Femme Actuelle : Quels sont vos arguments pour cette demande de remise en liberté ? En quoi diffèrent-ils de ceux présentés devant la Cour en juillet ?
Emmanuelle Franck : Sur le fond, les arguments sont les mêmes : c’est-à-dire l’absence d’éléments à charge, l’absence d’éléments tout court, suffisants pour justifier le placement et surtout le maintien en détention de Cédric Jubillar. La nouveauté, c’est que deux mois sont passés et que rien n’a été fait. La justice ne semble pas pressée, puisque Cédric Jubillar ne devrait pas être entendu par les juges de l’instruction avant le mois d’octobre.

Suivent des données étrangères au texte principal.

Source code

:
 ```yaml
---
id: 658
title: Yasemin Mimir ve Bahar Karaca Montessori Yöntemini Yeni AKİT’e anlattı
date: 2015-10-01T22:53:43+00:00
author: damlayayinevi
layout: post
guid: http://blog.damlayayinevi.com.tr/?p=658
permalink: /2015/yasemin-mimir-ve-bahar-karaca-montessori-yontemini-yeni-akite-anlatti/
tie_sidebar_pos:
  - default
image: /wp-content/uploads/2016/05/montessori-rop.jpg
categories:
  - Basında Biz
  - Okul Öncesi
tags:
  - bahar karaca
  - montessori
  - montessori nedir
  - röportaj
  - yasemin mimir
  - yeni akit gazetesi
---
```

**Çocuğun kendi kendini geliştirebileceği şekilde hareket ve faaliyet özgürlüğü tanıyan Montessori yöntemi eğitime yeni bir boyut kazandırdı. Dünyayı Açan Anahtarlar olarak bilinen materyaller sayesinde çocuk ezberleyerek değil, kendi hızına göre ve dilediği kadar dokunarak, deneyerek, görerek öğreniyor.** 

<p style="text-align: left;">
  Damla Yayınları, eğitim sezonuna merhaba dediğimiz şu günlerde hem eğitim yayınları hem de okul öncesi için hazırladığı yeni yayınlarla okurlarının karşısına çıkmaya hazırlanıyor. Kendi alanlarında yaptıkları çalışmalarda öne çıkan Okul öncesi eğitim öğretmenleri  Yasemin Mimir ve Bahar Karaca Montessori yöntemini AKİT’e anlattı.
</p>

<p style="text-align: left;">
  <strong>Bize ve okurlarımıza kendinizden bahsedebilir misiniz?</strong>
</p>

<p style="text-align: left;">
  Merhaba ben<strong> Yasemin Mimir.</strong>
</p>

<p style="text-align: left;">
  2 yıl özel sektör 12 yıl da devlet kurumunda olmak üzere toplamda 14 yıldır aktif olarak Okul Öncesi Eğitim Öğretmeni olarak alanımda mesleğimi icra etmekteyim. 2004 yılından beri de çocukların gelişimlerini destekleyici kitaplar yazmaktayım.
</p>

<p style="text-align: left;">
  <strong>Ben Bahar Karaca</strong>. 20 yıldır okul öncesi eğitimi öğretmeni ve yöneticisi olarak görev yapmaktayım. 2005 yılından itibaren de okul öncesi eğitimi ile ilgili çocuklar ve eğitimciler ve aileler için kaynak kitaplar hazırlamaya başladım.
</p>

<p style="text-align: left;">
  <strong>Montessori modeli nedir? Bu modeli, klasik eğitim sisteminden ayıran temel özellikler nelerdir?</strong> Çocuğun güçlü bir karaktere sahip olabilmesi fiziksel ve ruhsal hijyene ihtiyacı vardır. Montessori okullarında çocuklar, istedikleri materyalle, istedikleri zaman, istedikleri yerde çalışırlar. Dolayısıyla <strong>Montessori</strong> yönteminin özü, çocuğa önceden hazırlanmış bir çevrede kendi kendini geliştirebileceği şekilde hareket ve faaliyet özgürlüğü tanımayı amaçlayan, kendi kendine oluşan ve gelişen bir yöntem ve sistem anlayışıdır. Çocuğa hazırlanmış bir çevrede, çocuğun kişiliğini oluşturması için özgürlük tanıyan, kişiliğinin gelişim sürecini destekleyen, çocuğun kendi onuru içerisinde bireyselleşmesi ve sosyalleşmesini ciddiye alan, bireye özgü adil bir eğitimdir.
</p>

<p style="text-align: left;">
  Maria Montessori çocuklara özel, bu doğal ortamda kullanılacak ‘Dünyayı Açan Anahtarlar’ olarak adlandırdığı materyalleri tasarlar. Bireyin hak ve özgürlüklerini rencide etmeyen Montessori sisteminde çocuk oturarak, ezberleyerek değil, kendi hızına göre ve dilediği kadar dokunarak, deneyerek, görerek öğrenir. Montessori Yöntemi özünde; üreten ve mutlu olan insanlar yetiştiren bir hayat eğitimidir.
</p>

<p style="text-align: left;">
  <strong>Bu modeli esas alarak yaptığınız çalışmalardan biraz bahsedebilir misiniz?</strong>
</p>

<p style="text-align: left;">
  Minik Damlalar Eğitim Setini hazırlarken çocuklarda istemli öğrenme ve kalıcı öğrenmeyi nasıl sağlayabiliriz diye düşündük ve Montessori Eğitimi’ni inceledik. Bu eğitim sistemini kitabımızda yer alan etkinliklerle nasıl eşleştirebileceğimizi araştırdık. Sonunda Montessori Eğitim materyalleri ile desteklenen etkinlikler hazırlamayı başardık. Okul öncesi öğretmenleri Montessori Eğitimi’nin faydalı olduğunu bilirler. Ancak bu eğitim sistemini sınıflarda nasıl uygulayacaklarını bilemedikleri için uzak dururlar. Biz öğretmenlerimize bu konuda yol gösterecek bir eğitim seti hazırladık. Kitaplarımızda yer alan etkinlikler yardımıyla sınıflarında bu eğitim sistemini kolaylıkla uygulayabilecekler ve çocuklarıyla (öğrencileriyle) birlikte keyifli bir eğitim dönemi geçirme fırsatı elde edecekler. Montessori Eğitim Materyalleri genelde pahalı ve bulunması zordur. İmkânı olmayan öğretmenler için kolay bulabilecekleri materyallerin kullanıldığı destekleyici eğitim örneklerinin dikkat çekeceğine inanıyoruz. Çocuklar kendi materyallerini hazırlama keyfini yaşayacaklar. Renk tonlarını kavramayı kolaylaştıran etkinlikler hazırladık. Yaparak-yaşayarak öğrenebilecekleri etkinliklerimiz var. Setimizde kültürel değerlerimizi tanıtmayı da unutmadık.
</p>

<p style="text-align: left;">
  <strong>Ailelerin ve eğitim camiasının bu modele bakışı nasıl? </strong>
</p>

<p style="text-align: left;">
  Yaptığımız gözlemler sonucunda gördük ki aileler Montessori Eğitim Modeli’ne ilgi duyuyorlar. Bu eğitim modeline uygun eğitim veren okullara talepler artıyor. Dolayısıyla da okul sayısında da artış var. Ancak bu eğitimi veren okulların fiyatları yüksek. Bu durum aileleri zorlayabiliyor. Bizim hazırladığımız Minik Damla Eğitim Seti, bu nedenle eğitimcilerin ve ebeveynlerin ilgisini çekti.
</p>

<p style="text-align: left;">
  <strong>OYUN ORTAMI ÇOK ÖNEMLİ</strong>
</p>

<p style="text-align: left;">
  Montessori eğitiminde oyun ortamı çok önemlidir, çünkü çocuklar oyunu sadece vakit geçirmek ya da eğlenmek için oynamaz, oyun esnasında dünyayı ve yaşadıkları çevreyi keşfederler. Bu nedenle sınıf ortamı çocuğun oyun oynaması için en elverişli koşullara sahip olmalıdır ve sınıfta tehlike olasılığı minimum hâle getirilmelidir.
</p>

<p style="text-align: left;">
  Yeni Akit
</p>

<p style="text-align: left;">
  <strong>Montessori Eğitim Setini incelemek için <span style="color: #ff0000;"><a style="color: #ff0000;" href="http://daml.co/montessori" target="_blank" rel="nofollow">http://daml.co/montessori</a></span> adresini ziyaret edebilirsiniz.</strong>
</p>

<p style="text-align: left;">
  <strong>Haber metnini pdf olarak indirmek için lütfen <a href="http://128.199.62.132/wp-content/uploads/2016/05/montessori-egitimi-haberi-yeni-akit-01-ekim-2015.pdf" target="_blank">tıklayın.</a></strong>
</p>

Et nous avons notamment découvert qu’au mois de juillet, la fameuse couette n’avait toujours pas été envoyée au laboratoire de police scientifique, alors même que tous les éléments saisis dans la maison du couple au mois de décembre l’ont été. C’est scandaleux que ça n’ait pas été fait, surtout s’agissant de ce qui est présenté comme un élément clé de l’accusation. Tout cela cumulé fait que cette inertie de la justice, face à un homme qui clame son innocence depuis le départ, est particulièrement insupportable. Nous faisons cette demande de remise en liberté parce que deux mois d’incarcération, ce sont deux mois de trop.
Avez-vous bon espoir que la Cour reconnaisse vos arguments, contrairement à votre dernière demande ?
E.F. : Je suis optimiste, et j’ose espérer que la justice va se réveiller et comprendre qu’on ne peut pas aller si loin avec si peu, s’agissant de la liberté d’un homme. Dire que je suis confiante serait un bien grand mot, mais je crois en cette demande.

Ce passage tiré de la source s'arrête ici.